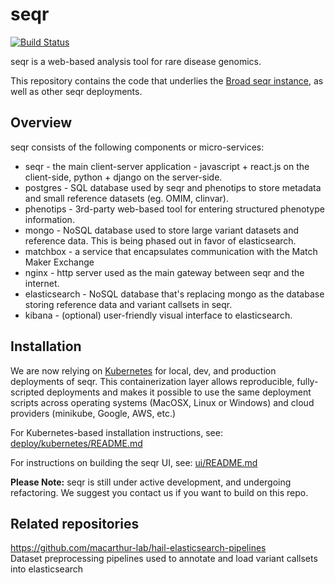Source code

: 
seqr 
====
[![Build Status](https://travis-ci.org/macarthur-lab/seqr.svg?branch=master)](https://travis-ci.org/macarthur-lab/seqr)

seqr is a web-based analysis tool for rare disease genomics.

This repository contains the code that underlies the [Broad seqr instance](http://seqr.broadinstitute.org), as well as other seqr deployments.

## Overview

seqr consists of the following components or micro-services:
- seqr - the main client-server application - javascript + react.js on the client-side, python + django on the server-side.
- postgres - SQL database used by seqr and phenotips to store metadata and small reference datasets (eg. OMIM, clinvar).
- phenotips - 3rd-party web-based tool for entering structured phenotype information.
- mongo - NoSQL database used to store large variant datasets and reference data. This is being phased out in favor of elasticsearch.
- matchbox - a service that encapsulates communication with the Match Maker Exchange
- nginx - http server used as the main gateway between seqr and the internet.
- elasticsearch - NoSQL database that's replacing mongo as the database storing reference data and variant callsets in seqr.
- kibana - (optional) user-friendly visual interface to elasticsearch.


## Installation

We are now relying on [Kubernetes](https://kubernetes.io/) for local, dev, and production deployments of seqr. This containerization layer allows reproducible, fully-scripted deployments and makes it possible to use the same deployment scripts across operating systems (MacOSX, Linux or Windows) and cloud providers (minikube, Google, AWS, etc.)

For Kubernetes-based installation instructions, see: [deploy/kubernetes/README.md](https://github.com/macarthur-lab/seqr/blob/master/deploy/kubernetes/README.md)

For instructions on building the seqr UI, see:
[ui/README.md](https://github.com/macarthur-lab/seqr/blob/master/ui/README.md)

**Please Note:** seqr is still under active development, and undergoing refactoring. We suggest you contact us if you want to build on this repo.


## Related repositories

https://github.com/macarthur-lab/hail-elasticsearch-pipelines  
Dataset preprocessing pipelines used to annotate and load variant callsets into elasticsearch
= = = = = = =
Set out every line from the material that contains the string "server".

:: Answer to the problem ::
- seqr - the main client-server application - javascript + react.js on the client-side, python + django on the server-side.
- nginx - http server used as the main gateway between seqr and the internet.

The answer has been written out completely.